Edmund peleaba mejor que Peter, siempre había sido más ágil e inteligente a la hora de librar una batalla, no importaba del todo si había tenido el tiempo suficiente o no para pensar con tranquilidad las cosas, fue entonces que unos soldados los separaron, llamándoles la atención como si de niños pequeños se tratase.
Un par de minutos más tarde, una chica de piel morena llegó corriendo a la estación del metro y alcanzó a una pelirroja chica de ojos azules y piel blanca como la nieve. Anya miró a su prima Hailey Montclair con una enorme sonrisa, era la primera vez, desde que había entrado al instituto St. Mary que salían temprano.
— ¿Qué sucedió aquí? — preguntó la morena al ver la cantidad de personas que había todavía.
— Me dijo Jo que unos chicos del instituto Hendon se metieron en una riña, pero los oficiales se encargaron de parar todo — Anya solo asintió y acomodo su mochila para cruzarla por su cuerpo, de esa forma no se le perdería como ya había ocurrido en sus primeras semanas en Londres. — Pero vamos, el metro está a punto de partir, perdí tiempo valioso esperándote, mamá ya debe tener la comida hecha.

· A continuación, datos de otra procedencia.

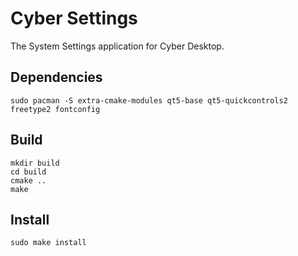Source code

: # Cyber Settings

The System Settings application for Cyber Desktop.

## Dependencies

```shell
sudo pacman -S extra-cmake-modules qt5-base qt5-quickcontrols2 freetype2 fontconfig
```

## Build

```shell
mkdir build
cd build
cmake ..
make
```

## Install

```shell
sudo make install
```
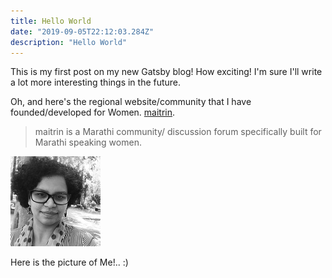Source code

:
 ```yaml
---
title: Hello World
date: "2019-09-05T22:12:03.284Z"
description: "Hello World"
---
```


This is my first post on my new Gatsby blog! How exciting! I'm sure I'll write a lot more interesting things in the future.

Oh, and here's the regional website/community that I have founded/developed for Women.
[maitrin](http://www.maitrin.com).

> maitrin is a Marathi community/ discussion forum specifically built for Marathi speaking women. 

![bk](./bk.jpg)

Here is the picture of Me!.. :) 

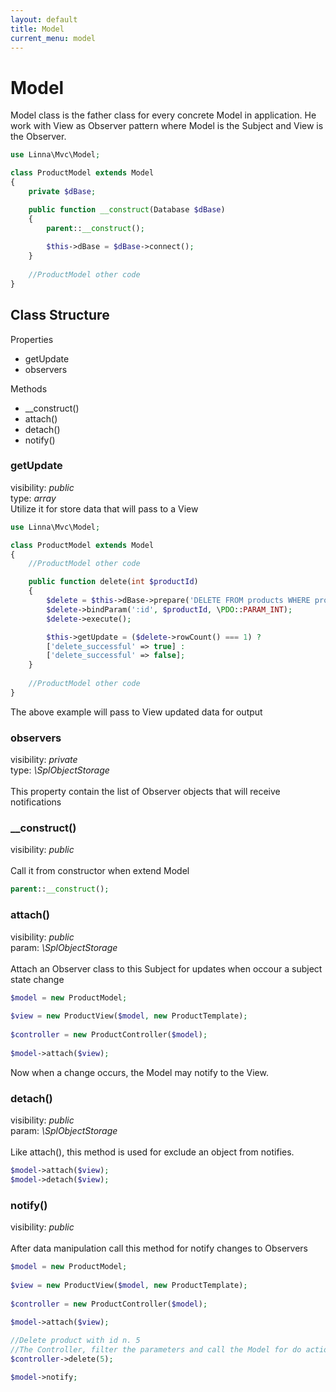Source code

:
 ```yaml
---
layout: default
title: Model
current_menu: model
---
```


# Model

Model class is the father class for every concrete Model in application. He work with View as Observer pattern where Model is the Subject and View is the Observer.

```php
use Linna\Mvc\Model;

class ProductModel extends Model
{
    private $dBase;

    public function __construct(Database $dBase)
    {
        parent::__construct();
        
        $this->dBase = $dBase->connect();
    }
    
    //ProductModel other code
}
```

## Class Structure

Properties
- getUpdate
- observers

Methods
- __construct()
- attach()
- detach()
- notify()

### getUpdate
visibility: *public*<br/>
type: *array*<br/>
Utilize it for store data that will pass to a View
```php
use Linna\Mvc\Model;

class ProductModel extends Model
{
    //ProductModel other code

    public function delete(int $productId)
    {
        $delete = $this->dBase->prepare('DELETE FROM products WHERE product_id = :id');
        $delete->bindParam(':id', $productId, \PDO::PARAM_INT);
        $delete->execute();

        $this->getUpdate = ($delete->rowCount() === 1) ? 
        ['delete_successful' => true] : 
        ['delete_successful' => false];
    }
    
    //ProductModel other code
}
```
The above example will pass to View updated data for output

### observers
visibility: *private*<br/>
type: *\SplObjectStorage*<br/><br/>
This property contain the list of Observer objects that will receive notifications

### __construct()
visibility: *public*<br/><br/>
Call it from constructor when extend Model
```php
parent::__construct();
```

### attach()
visibility: *public*<br/>
param: *\SplObjectStorage*<br/><br/>
Attach an Observer class to this Subject for updates when occour a subject state change
```php
$model = new ProductModel;
        
$view = new ProductView($model, new ProductTemplate);
        
$controller = new ProductController($model);
        
$model->attach($view);
```
Now when a change occurs, the Model may notify to the View.

### detach()
visibility: *public*<br/>
param: *\SplObjectStorage*<br/><br/>
Like attach(), this method is used for exclude an object from notifies.
```php
$model->attach($view);
$model->detach($view);
```
### notify()
visibility: *public*<br/><br>
After data manipulation call this method for notify changes to Observers
```php
$model = new ProductModel;
        
$view = new ProductView($model, new ProductTemplate);
        
$controller = new ProductController($model);
        
$model->attach($view);

//Delete product with id n. 5
//The Controller, filter the parameters and call the Model for do actions on data
$controller->delete(5);

$model->notify;
```

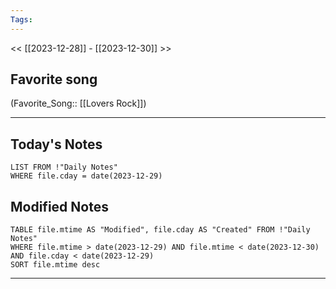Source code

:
 ```yaml
---
Tags:
---
```

<< [[2023-12-28]] - [[2023-12-30]] >>
## Favorite song
(Favorite_Song:: [[Lovers Rock]])

___
## Today's Notes
```dataview
LIST FROM !"Daily Notes"
WHERE file.cday = date(2023-12-29)
```
## Modified Notes
```dataview
TABLE file.mtime AS "Modified", file.cday AS "Created" FROM !"Daily Notes" 
WHERE file.mtime > date(2023-12-29) AND file.mtime < date(2023-12-30) AND file.cday < date(2023-12-29)
SORT file.mtime desc
```
___
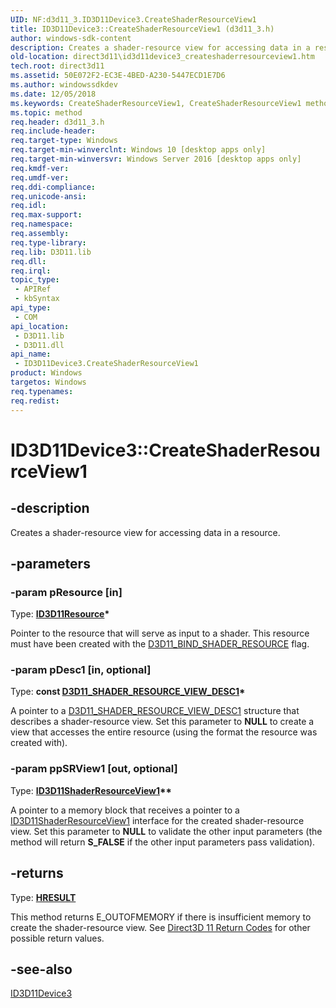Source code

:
 ```yaml
---
UID: NF:d3d11_3.ID3D11Device3.CreateShaderResourceView1
title: ID3D11Device3::CreateShaderResourceView1 (d3d11_3.h)
author: windows-sdk-content
description: Creates a shader-resource view for accessing data in a resource.
old-location: direct3d11\id3d11device3_createshaderresourceview1.htm
tech.root: direct3d11
ms.assetid: 50E072F2-EC3E-4BED-A230-5447ECD1E7D6
ms.author: windowssdkdev
ms.date: 12/05/2018
ms.keywords: CreateShaderResourceView1, CreateShaderResourceView1 method [Direct3D 11], CreateShaderResourceView1 method [Direct3D 11],ID3D11Device3 interface, ID3D11Device3 interface [Direct3D 11],CreateShaderResourceView1 method, ID3D11Device3.CreateShaderResourceView1, ID3D11Device3::CreateShaderResourceView1, d3d11_3/ID3D11Device3::CreateShaderResourceView1, direct3d11.id3d11device3_createshaderresourceview1
ms.topic: method
req.header: d3d11_3.h
req.include-header: 
req.target-type: Windows
req.target-min-winverclnt: Windows 10 [desktop apps only]
req.target-min-winversvr: Windows Server 2016 [desktop apps only]
req.kmdf-ver: 
req.umdf-ver: 
req.ddi-compliance: 
req.unicode-ansi: 
req.idl: 
req.max-support: 
req.namespace: 
req.assembly: 
req.type-library: 
req.lib: D3D11.lib
req.dll: 
req.irql: 
topic_type:
 - APIRef
 - kbSyntax
api_type:
 - COM
api_location:
 - D3D11.lib
 - D3D11.dll
api_name:
 - ID3D11Device3.CreateShaderResourceView1
product: Windows
targetos: Windows
req.typenames: 
req.redist: 
---
```


# ID3D11Device3::CreateShaderResourceView1


## -description


Creates a shader-resource view for accessing data in a resource.


## -parameters




### -param pResource [in]

Type: <b><a href="https://msdn.microsoft.com/3823ec00-cb3c-43ce-9f1a-be4e1e99d587">ID3D11Resource</a>*</b>

Pointer to the resource that will serve as input to a shader. This resource must have been created with the <a href="https://msdn.microsoft.com/4ffa1714-bd85-4d5a-930d-20526f46e4b9">D3D11_BIND_SHADER_RESOURCE</a> flag.


### -param pDesc1 [in, optional]

Type: <b>const <a href="https://msdn.microsoft.com/051F58C1-E3F3-4205-B834-7A14FEDFED2C">D3D11_SHADER_RESOURCE_VIEW_DESC1</a>*</b>

A pointer to a <a href="https://msdn.microsoft.com/051F58C1-E3F3-4205-B834-7A14FEDFED2C">D3D11_SHADER_RESOURCE_VIEW_DESC1</a> structure that describes a shader-resource view. Set this parameter to <b>NULL</b> to create a 
        view that accesses the entire resource (using the format the resource was created with).


### -param ppSRView1 [out, optional]

Type: <b><a href="https://msdn.microsoft.com/5AF5DCAC-2C3A-45A7-A165-3FBE3E0D5CAB">ID3D11ShaderResourceView1</a>**</b>

A pointer to a memory block that receives a pointer to a <a href="https://msdn.microsoft.com/5AF5DCAC-2C3A-45A7-A165-3FBE3E0D5CAB">ID3D11ShaderResourceView1</a> interface for the created shader-resource view. Set this parameter to <b>NULL</b> to validate the other input parameters (the method will return <b>S_FALSE</b> if the other input parameters pass validation).


## -returns



Type: <b><a href="https://msdn.microsoft.com/en-us/library/Hh437604(v=VS.85).aspx">HRESULT</a></b>

This method returns E_OUTOFMEMORY if there is insufficient memory to create the shader-resource view.  See <a href="https://msdn.microsoft.com/c0856a58-b760-44e5-8acf-145720b403d1">Direct3D 11 Return Codes</a> for other possible return values.




## -see-also




<a href="https://msdn.microsoft.com/0AA10851-0077-4075-BD41-72FCD7BC0556">ID3D11Device3</a>
 

 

Anya rió ante la mirada de su prima, algo que le gustaba a la morena de vivir con Hailey era que no se sentía tan sola como cuando estaba solo con su mamá y si bien, extrañaba con todo su corazón a su madre, sus tíos siempre la hacían sentir como parte de su familia, como una hija más. El par de adolescentes hablaban sobre cosas de la escuela, muy a pesar de Hailey, mientras bajaban las escaleras de la estación.
A unos cuantos metros, los hermanos Pevensie mantenían silencio al ver a Peter todavía molesto. No había necesidad de conocerlo bien para saber que no había ni rastro de felicidad en su rostro.
— De nada — dijo Edmund mientras se sentaba al lado de su hermano.
— Lo tenía todo controlado — replicó groseramente Peter, tal y como Edmund lo hubiera hecho en el pasado, la diferencia fue que el azabache guardó silencio y desvió la mirada para no hacer un problema más grande.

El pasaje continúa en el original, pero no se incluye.